*What the task asks*.
What lines in the records below hold the string "management"? Please show them.

(Document images with source code)
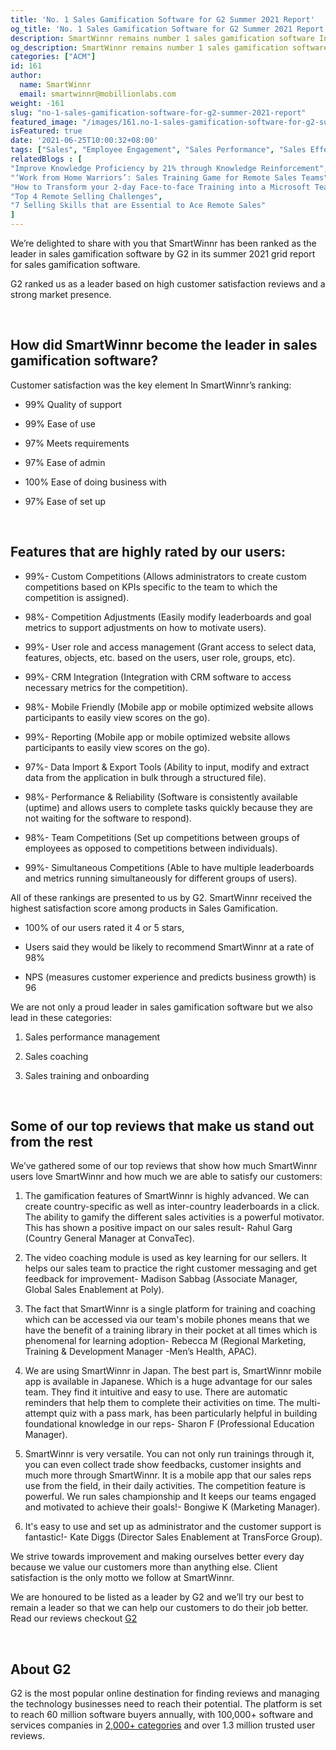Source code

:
```yaml
---
title: 'No. 1 Sales Gamification Software for G2 Summer 2021 Report'
og_title: 'No. 1 Sales Gamification Software for G2 Summer 2021 Report'
description: SmartWinnr remains number 1 sales gamification software In G2 summer 2021 report
og_description: SmartWinnr remains number 1 sales gamification software In G2 summer 2021 report
categories: ["ACM"]
id: 161
author:
  name: SmartWinnr
  email: smartwinnr@mobillionlabs.com
weight: -161
slug: "no-1-sales-gamification-software-for-g2-summer-2021-report"
featured_image: "/images/161.no-1-sales-gamification-software-for-g2-summer-2021-report.png"
isFeatured: true
date: '2021-06-25T10:00:32+08:00'
tags: ["Sales", "Employee Engagement", "Sales Performance", "Sales Effectiveness"]
relatedBlogs : [
"Improve Knowledge Proficiency by 21% through Knowledge Reinforcement",
"‘Work from Home Warriors’: Sales Training Game for Remote Sales Teams",
"How to Transform your 2-day Face-to-face Training into a Microsoft Teams Virtual Training?",
"Top 4 Remote Selling Challenges",
"7 Selling Skills that are Essential to Ace Remote Sales"
]
---
```


We’re delighted to share with you that SmartWinnr has been ranked as the leader in sales gamification software by G2 in its summer 2021 grid report for sales gamification software.

G2 ranked us as a leader based on high customer satisfaction reviews and a strong market presence.

<br>  

## **How did SmartWinnr become the leader in sales gamification software?**

  

Customer satisfaction was the key element In SmartWinnr’s ranking:

  

-   99% Quality of support
    

  

-   99% Ease of use
    
-   97% Meets requirements
    

-   97% Ease of admin
    

-   100% Ease of doing business with
    

  

-   97% Ease of set up
    
<br>    

## **Features that are highly rated by our users:**

-   99%- Custom Competitions (Allows administrators to create custom competitions based on KPIs specific to the team to which the competition is assigned).
    

  

-   98%- Competition Adjustments (Easily modify leaderboards and goal metrics to support adjustments on how to motivate users).
    

  

-   99%- User role and access management (Grant access to select data, features, objects, etc. based on the users, user role, groups, etc).
    

  

-   99%- CRM Integration (Integration with CRM software to access necessary metrics for the competition).
    

  

-   98%- Mobile Friendly (Mobile app or mobile optimized website allows participants to easily view scores on the go).
    

  

-   99%- Reporting (Mobile app or mobile optimized website allows participants to easily view scores on the go).
    

  

-   97%- Data Import & Export Tools (Ability to input, modify and extract data from the application in bulk through a structured file).
    

  

-   98%- Performance & Reliability (Software is consistently available (uptime) and allows users to complete tasks quickly because they are not waiting for the software to respond).
    

  

-   98%- Team Competitions (Set up competitions between groups of employees as opposed to competitions between individuals).
    

  

-   99%- Simultaneous Competitions (Able to have multiple leaderboards and metrics running simultaneously for different groups of users).
    

  
  
  
  

All of these rankings are presented to us by G2. SmartWinnr received the highest satisfaction score among products in Sales Gamification.

-   100% of our users rated it 4 or 5 stars,
    
-   Users said they would be likely to recommend SmartWinnr at a rate of 98%
    
-   NPS (measures customer experience and predicts business growth) is 96
    

  

We are not only a proud leader in sales gamification software but we also lead in these categories:

  

1.  Sales performance management
    

  

2.  Sales coaching
    

  

3.  Sales training and onboarding
    

<br>  

## **Some of our top reviews that make us stand out from the rest**

We’ve gathered some of our top reviews that show how much SmartWinnr users love SmartWinnr and how much we are able to satisfy our customers:

  

1.  The gamification features of SmartWinnr is highly advanced. We can create country-specific as well as inter-country leaderboards in a click. The ability to gamify the different sales activities is a powerful motivator. This has shown a positive impact on our sales result- Rahul Garg (Country General Manager at ConvaTec).
    

  

2.  The video coaching module is used as key learning for our sellers. It helps our sales team to practice the right customer messaging and get feedback for improvement- Madison Sabbag (Associate Manager, Global Sales Enablement at Poly).
    

  

3.  The fact that SmartWinnr is a single platform for training and coaching which can be accessed via our team's mobile phones means that we have the benefit of a training library in their pocket at all times which is phenomenal for learning adoption- Rebecca M (Regional Marketing, Training & Development Manager -Men’s Health, APAC).
    

  

4.  We are using SmartWinnr in Japan. The best part is, SmartWinnr mobile app is available in Japanese. Which is a huge advantage for our sales team. They find it intuitive and easy to use. There are automatic reminders that help them to complete their activities on time. The multi-attempt quiz with a pass mark, has been particularly helpful in building foundational knowledge in our reps- Sharon F (Professional Education Manager).
    

  

5.  SmartWinnr is very versatile. You can not only run trainings through it, you can even collect trade show feedbacks, customer insights and much more through SmartWinnr. It is a mobile app that our sales reps use from the field, in their daily activities. The competition feature is powerful. We run sales championship and It keeps our teams engaged and motivated to achieve their goals!- Bongiwe K (Marketing Manager).
    

  

6.  It's easy to use and set up as administrator and the customer support is fantastic!- Kate Diggs (Director Sales Enablement at TransForce Group).
    

  

We strive towards improvement and making ourselves better every day because we value our customers more than anything else. Client satisfaction is the only motto we follow at SmartWinnr.

  

We are honoured to be listed as a leader by G2 and we’ll try our best to remain a leader so that we can help our customers to do their job better. Read our reviews checkout [G2](https://www.g2.com/products/smartwinnr/reviews)


 <br> 
  

## **About G2**

  

G2 is the most popular online destination for finding reviews and managing the technology businesses need to reach their potential. The platform is set to reach 60 million software buyers annually, with 100,000+ software and services companies in [2,000+ categories](https://www.g2.com/categories) and over 1.3 million trusted user reviews.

*Exercise response*.
-   99%- User role and access management (Grant access to select data, features, objects, etc. based on the users, user role, groups, etc).
1.  Sales performance management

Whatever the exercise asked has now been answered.